Octal values can be given to chmod, so chmod 750 file

Set uid and set gid on files

When run Unix executables can use the effective rights of a different user or group. This is shown by having an 's' rather than 'x'. For example:

bash> ls -l /bin/su
-rwsr-xr-x  1 root   root    22904 Apr 27  2003 /bin/su

When su is run it runs with the same rights as the user root.

Any program which is suid or sgid must be written very carefully to make sure that it can not be abused by malicious users to do things they shouldn't.

Commands
chmod u+s Set the suid bit
chmod u-s Clear the suid bit
chmod g+s Set the sgid bit
chmod g-s Clear the sgid bit

Set uid and set gid on directories

Set gid on a directory means that all new files and directories created in that directory will have the same group as that directory.

When set gid is not set on a directory then the group used for new files and directories is the default group for that user.

Does anyone know what suid on a directory does?
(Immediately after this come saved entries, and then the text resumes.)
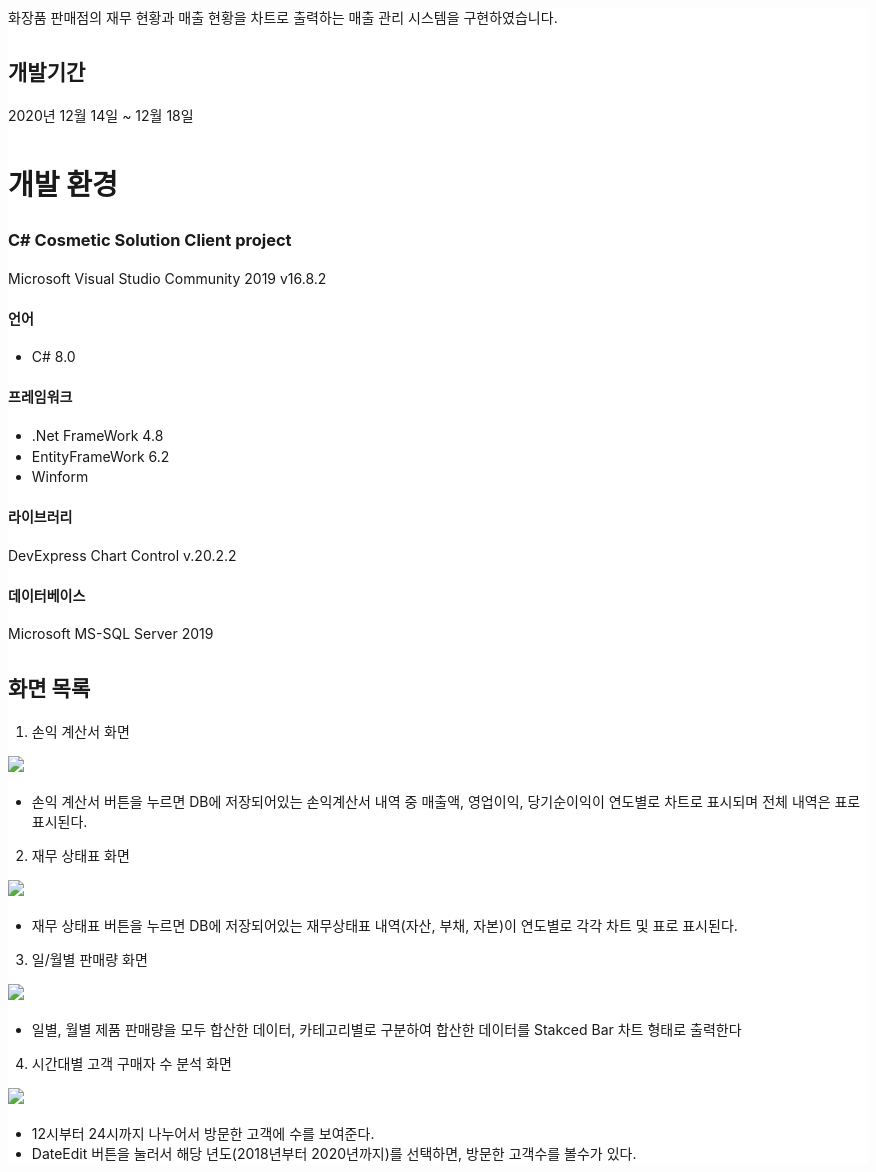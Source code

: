 화장품 판매점의 재무 현황과 매출 현황을 차트로 출력하는 매출 관리 시스템을 구현하였습니다.
## 개발기간
2020년 12월 14일 ~ 12월 18일

# 개발 환경





### C# Cosmetic Solution Client project
Microsoft Visual Studio Community 2019 v16.8.2

#### 언어
- C# 8.0

#### 프레임워크

- .Net FrameWork 4.8
- EntityFrameWork 6.2
- Winform

#### 라이브러리
DevExpress Chart Control v.20.2.2

#### 데이터베이스
Microsoft MS-SQL Server 2019

## 화면 목록
1. 손익 계산서 화면
<img src="https://github.com/SieonLee/CosmeticSolutionSystem/blob/master/Document/1.%20%EC%86%90%EC%9D%B5%20%EA%B3%84%EC%82%B0%EC%84%9C%20%ED%99%94%EB%A9%B4.jpg" width="80%">

- 손익 계산서 버튼을 누르면 DB에 저장되어있는 손익계산서 내역 중 매출액, 영업이익, 당기순이익이 연도별로 차트로 표시되며 전체 내역은 표로 표시된다.

2. 재무 상태표 화면
<img src="https://github.com/SieonLee/CosmeticSolutionSystem/blob/master/Document/2.%20%EC%9E%AC%EB%AC%B4%20%EC%83%81%ED%83%9C%ED%91%9C%20%ED%99%94%EB%A9%B4.jpg" width="80%">

- 재무 상태표 버튼을 누르면 DB에 저장되어있는 재무상태표 내역(자산, 부채, 자본)이 연도별로 각각 차트 및 표로 표시된다.


3. 일/월별 판매량 화면
<img src="https://github.com/SieonLee/CosmeticSolutionSystem/blob/master/Document/3.%20%EC%9D%BC%EB%B3%84%20%EC%9B%94%EB%B3%84%20%ED%8C%90%EB%A7%A4%EB%9F%89%20%ED%99%94%EB%A9%B4.jpg" width="80%">

- 일별, 월별 제품 판매량을 모두 합산한 데이터, 카테고리별로 구분하여 합산한 데이터를 Stakced Bar 차트 형태로 출력한다


4. 시간대별 고객 구매자 수 분석 화면
<img src="https://github.com/SieonLee/CosmeticSolutionSystem/blob/master/Document/4.%20%EC%8B%9C%EA%B0%84%EB%8C%80%EB%B3%84%20%EA%B5%AC%EB%A7%A4%EC%9E%90%EC%88%98%20%EB%B6%84%EC%84%9D%20%ED%99%94%EB%A9%B4.jpg" width="80%">

- 12시부터 24시까지 나누어서 방문한 고객에 수를 보여준다. 
- DateEdit 버튼을 눌러서 해당 년도(2018년부터 2020년까지)를 선택하면, 방문한 고객수를 볼수가 있다.

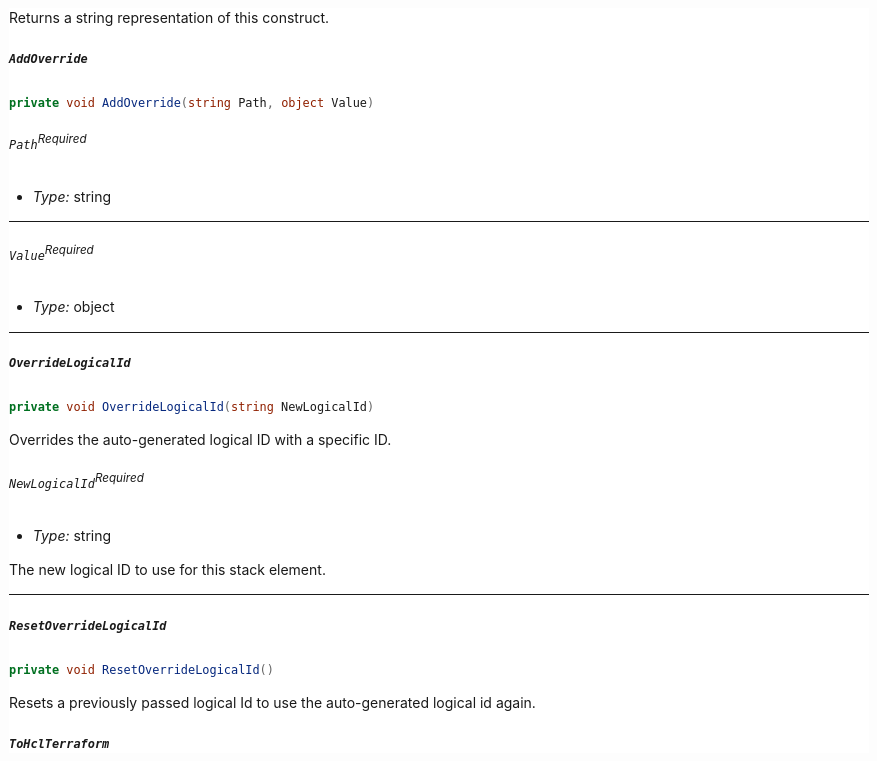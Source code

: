 Returns a string representation of this construct.

##### `AddOverride` <a name="AddOverride" id="@cdktf/provider-snowflake.dataSnowflakeMaterializedViews.DataSnowflakeMaterializedViews.addOverride"></a>

```csharp
private void AddOverride(string Path, object Value)
```

###### `Path`<sup>Required</sup> <a name="Path" id="@cdktf/provider-snowflake.dataSnowflakeMaterializedViews.DataSnowflakeMaterializedViews.addOverride.parameter.path"></a>

- *Type:* string

---

###### `Value`<sup>Required</sup> <a name="Value" id="@cdktf/provider-snowflake.dataSnowflakeMaterializedViews.DataSnowflakeMaterializedViews.addOverride.parameter.value"></a>

- *Type:* object

---

##### `OverrideLogicalId` <a name="OverrideLogicalId" id="@cdktf/provider-snowflake.dataSnowflakeMaterializedViews.DataSnowflakeMaterializedViews.overrideLogicalId"></a>

```csharp
private void OverrideLogicalId(string NewLogicalId)
```

Overrides the auto-generated logical ID with a specific ID.

###### `NewLogicalId`<sup>Required</sup> <a name="NewLogicalId" id="@cdktf/provider-snowflake.dataSnowflakeMaterializedViews.DataSnowflakeMaterializedViews.overrideLogicalId.parameter.newLogicalId"></a>

- *Type:* string

The new logical ID to use for this stack element.

---

##### `ResetOverrideLogicalId` <a name="ResetOverrideLogicalId" id="@cdktf/provider-snowflake.dataSnowflakeMaterializedViews.DataSnowflakeMaterializedViews.resetOverrideLogicalId"></a>

```csharp
private void ResetOverrideLogicalId()
```

Resets a previously passed logical Id to use the auto-generated logical id again.

##### `ToHclTerraform` <a name="ToHclTerraform" id="@cdktf/provider-snowflake.dataSnowflakeMaterializedViews.DataSnowflakeMaterializedViews.toHclTerraform"></a>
The sticky bit - /tmp directory

Normally (without 't') any user who has write permission to a directory can delete any files in the directory regardless of who owns it, even if they can't read or write to the file.

With 't' set, only the owner of a file can delete it.

This is used on /tmp

bash> ls -ld /tmp
drwxrwxrwt  8 root   root    4096 Nov  2 19:27 /tmp
Commands
chmod +t directory Set the sticky bit on a directory
chmod -t directory Remove the sticky bit from a directory

umask - default permissions

The logical not of your umask is used as the default permission for files or directories created by you.

A typical umask is 002, not(002) = 775 (in octal). 775 corresponds to rwxrwxr-x, or the owner and group can read, write, and execute, while others can only read or execute, but not run. Where the file isn't executable rw-rw-r-- will be used.

Most Linux distributions will configure a group for every user, eg my username is kim, and there is also a group kim, of which I am the only member. The default mask is 0002 so by default all files I create are group writable, but this isn't a problem as I'm the only person in the group.

If you have a group of people (eg staff) who you would like to be able to write to a directory tree then change the base directory group to staff, and chmod g+s. Assuming each user has a umask of 0002 then all files and directories created will be writable by everyone in group.

Commands
umask display current umask
umask 002 set umask to 002

More information

For more information about any of the commands or files mentioned earlier see the appropriate man page. Note that most commands are in section 1 of the manual, while section 5 details file formats.

Commands
man 1 passwdView the man page for the passwd(1) command.
man 5 passwdView the man page for the passwd(5) file.
man -a passwdView the all man pages for passwd.
man chmod View the man page for the chmod(1) command.